Balance sheet remained healthy. Net cash dipped slightly to S$145m from S$151m at end of 4Q09 but Boustead expects cash inflow amounting to S$40m from sale of development property before fiscal year end.
More from Energy & Water, less of Real Estate. As of now, FY10 revenue is currently backed by S$525m of net order backlog. Management noted slow recovery in business conditions, but remains optimistic of further negotiations for Energy related contracts as well as increased contribution from Water & Wastewater. However, Real Estate is expected to remain challenging amid curtailed infrastructure spending in the private sector. The absence of gains (FY09: c.
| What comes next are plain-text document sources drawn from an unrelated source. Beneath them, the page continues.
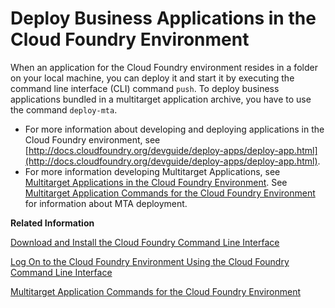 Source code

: <!-- loio4946ea5421374924963ce8575a5f3d05 -->

# Deploy Business Applications in the Cloud Foundry Environment

When an application for the Cloud Foundry environment resides in a folder on your local machine, you can deploy it and start it by executing the command line interface \(CLI\) command `push`. To deploy business applications bundled in a multitarget application archive, you have to use the command `deploy-mta`.

-   For more information about developing and deploying applications in the Cloud Foundry environment, see [http://docs.cloudfoundry.org/devguide/deploy-apps/deploy-app.html](http://docs.cloudfoundry.org/devguide/deploy-apps/deploy-app.html).
-   For more information developing Multitarget Applications, see [Multitarget Applications in the Cloud Foundry Environment](multitarget-applications-in-the-cloud-foundry-environment-d04fc0e.md). See [Multitarget Application Commands for the Cloud Foundry Environment](../50-administration-and-ops/multitarget-application-commands-for-the-cloud-foundry-environment-65ddb1b.md) for information about MTA deployment.

**Related Information**  


[Download and Install the Cloud Foundry Command Line Interface](../50-administration-and-ops/download-and-install-the-cloud-foundry-command-line-interface-4ef907a.md "Download and set up the Cloud Foundry Command Line Interface (cf CLI) to start working with the Cloud Foundry environment.")

[Log On to the Cloud Foundry Environment Using the Cloud Foundry Command Line Interface](../50-administration-and-ops/log-on-to-the-cloud-foundry-environment-using-the-cloud-foundry-command-line-interface-7a37d66.md "Use the Cloud Foundry Command Line Interface (cf CLI) to log on to the Cloud Foundry space.")

[Multitarget Application Commands for the Cloud Foundry Environment](../50-administration-and-ops/multitarget-application-commands-for-the-cloud-foundry-environment-65ddb1b.md "A list of additional commands to install archives and deploy multitarget applications (MTA) to the Cloud Foundry environment.")

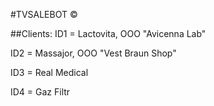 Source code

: #TVSALEBOT ©

##Clients: 
ID1 = Lactovita, OOO "Avicenna Lab"

ID2 = Massajor, OOO "Vest Braun Shop"

ID3 = Real Medical

ID4 = Gaz Filtr
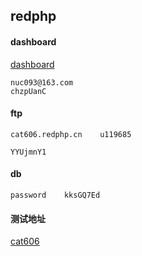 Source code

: ## redphp

#### dashboard

[dashboard](http://v3.redphp.cn/?a=vinfo&b=u119685)

	nuc093@163.com
	chzpUanC

####	ftp 

	cat606.redphp.cn	u119685

	YYUjmnY1

#### db

	password	kksGQ7Ed
	
#### 测试地址

[cat606](http://okdiet.com.cn.cat606.url-test.com) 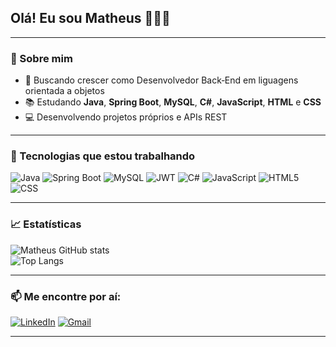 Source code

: ## Olá! Eu sou Matheus 👨‍💻🖤

---

### 🧠 Sobre mim

- 🎯 Buscando crescer como Desenvolvedor Back‑End em liguagens orientada a objetos
- 📚 Estudando **Java**, **Spring Boot**, **MySQL**, **C#**, **JavaScript**, **HTML** e **CSS**
- 💻 Desenvolvendo projetos próprios e APIs REST

---

### 🚀 Tecnologias que estou trabalhando

![Java](https://img.shields.io/badge/Java-ED8B00?style=for-the-badge&logo=openjdk&logoColor=white)  ![Spring Boot](https://img.shields.io/badge/Spring_Boot-6DB33F?style=for-the-badge&logo=spring-boot&logoColor=white)  ![MySQL](https://img.shields.io/badge/MySQL-005C84?style=for-the-badge&logo=mysql&logoColor=white)  ![JWT](https://img.shields.io/badge/JWT-000000?style=for-the-badge&logo=JSON%20web%20tokens&logoColor=white)  ![C#](https://img.shields.io/badge/C%23-239120?style=for-the-badge&logo=c-sharp&logoColor=white) ![JavaScript](https://img.shields.io/badge/JavaScript-F7DF1E?style=for-the-badge&logo=javascript&logoColor=black) ![HTML5](https://img.shields.io/badge/HTML5-E34F26?style=for-the-badge&logo=html5&logoColor=white)  ![CSS](https://img.shields.io/badge/CSS3-1572B6?style=for-the-badge&logo=css3&logoColor=white)

---

### 📈 Estatísticas

![Matheus GitHub stats](https://github-readme-stats.vercel.app/api?username=lunaovsk&show_icons=true&theme=dark&hide=stars&count_private=true)  
![Top Langs](https://github-readme-stats.vercel.app/api/top-langs/?username=lunaovsk&layout=compact&theme=dark&cache_seconds=3601)

---

### 📫 Me encontre por aí:

[![LinkedIn](https://img.shields.io/badge/LinkedIn-0077B5?style=for-the-badge&logo=linkedin&logoColor=white)](https://www.linkedin.com/in/matheus-l-20a42630b/)  [![Gmail](https://img.shields.io/badge/Gmail-D14836?style=for-the-badge&logo=gmail&logoColor=white)](mailto:matheusluna151634@gmail.com)

---
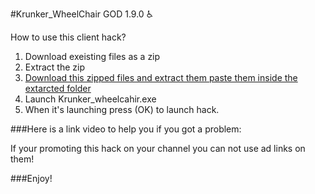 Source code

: #Krunker_WheelChair GOD 1.9.0 ♿

How to use this client hack?

1. Download exeisting files as a zip
2. Extract the zip
3. [Download this zipped files and extract them paste them inside the extarcted folder](https://mega.nz/#!g4BFjQzT!hr_Oru_ex1buCIfwAYDL5SEhRMe0KuvYONfVPNxgMdI)
4. Launch Krunker_wheelcahir.exe
5. When it's launching press (OK) to launch hack.

###Here is a link video to help you if you got a problem: 

If your promoting this hack on your channel you can not use ad links on them!

###Enjoy!
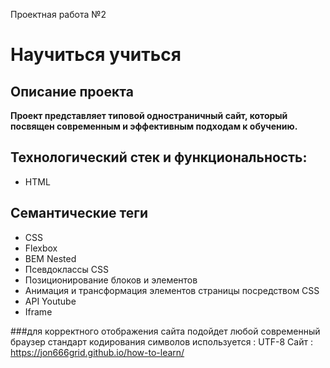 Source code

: Проектная работа №2

# Научиться учиться

## Описание проекта
**Проект представляет типовой одностраничный сайт, который посвящен современным и эффективным подходам к обучению.**

## Технологический стек и функциональность:
* HTML
## Семантические теги
* СSS
* Flexbox
* BEM Nested
* Псевдоклассы CSS
* Позиционирование блоков и элементов
* Анимация и трансформация элементов страницы посредством CSS
* API Youtube
* Iframe

###для корректного отображения сайта подойдет любой современный браузер
стандарт кодирования символов используется : UTF-8
Сайт : https://jon666grid.github.io/how-to-learn/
S$30m) from sale of industrial properties would also affect earnings adversely.
FY10 cut by 20%, Downgrade to HOLD. In view of the subdued new order win - S$42m YTD compared to our previous forecast of S$280m - and the absence of property divestments, we have cut FY10 earnings by 20%. Accordingly, our SOTP target price was revised to S$0.77. Considering the limited upside, we are downgrading Boustead from Buy to HOLD.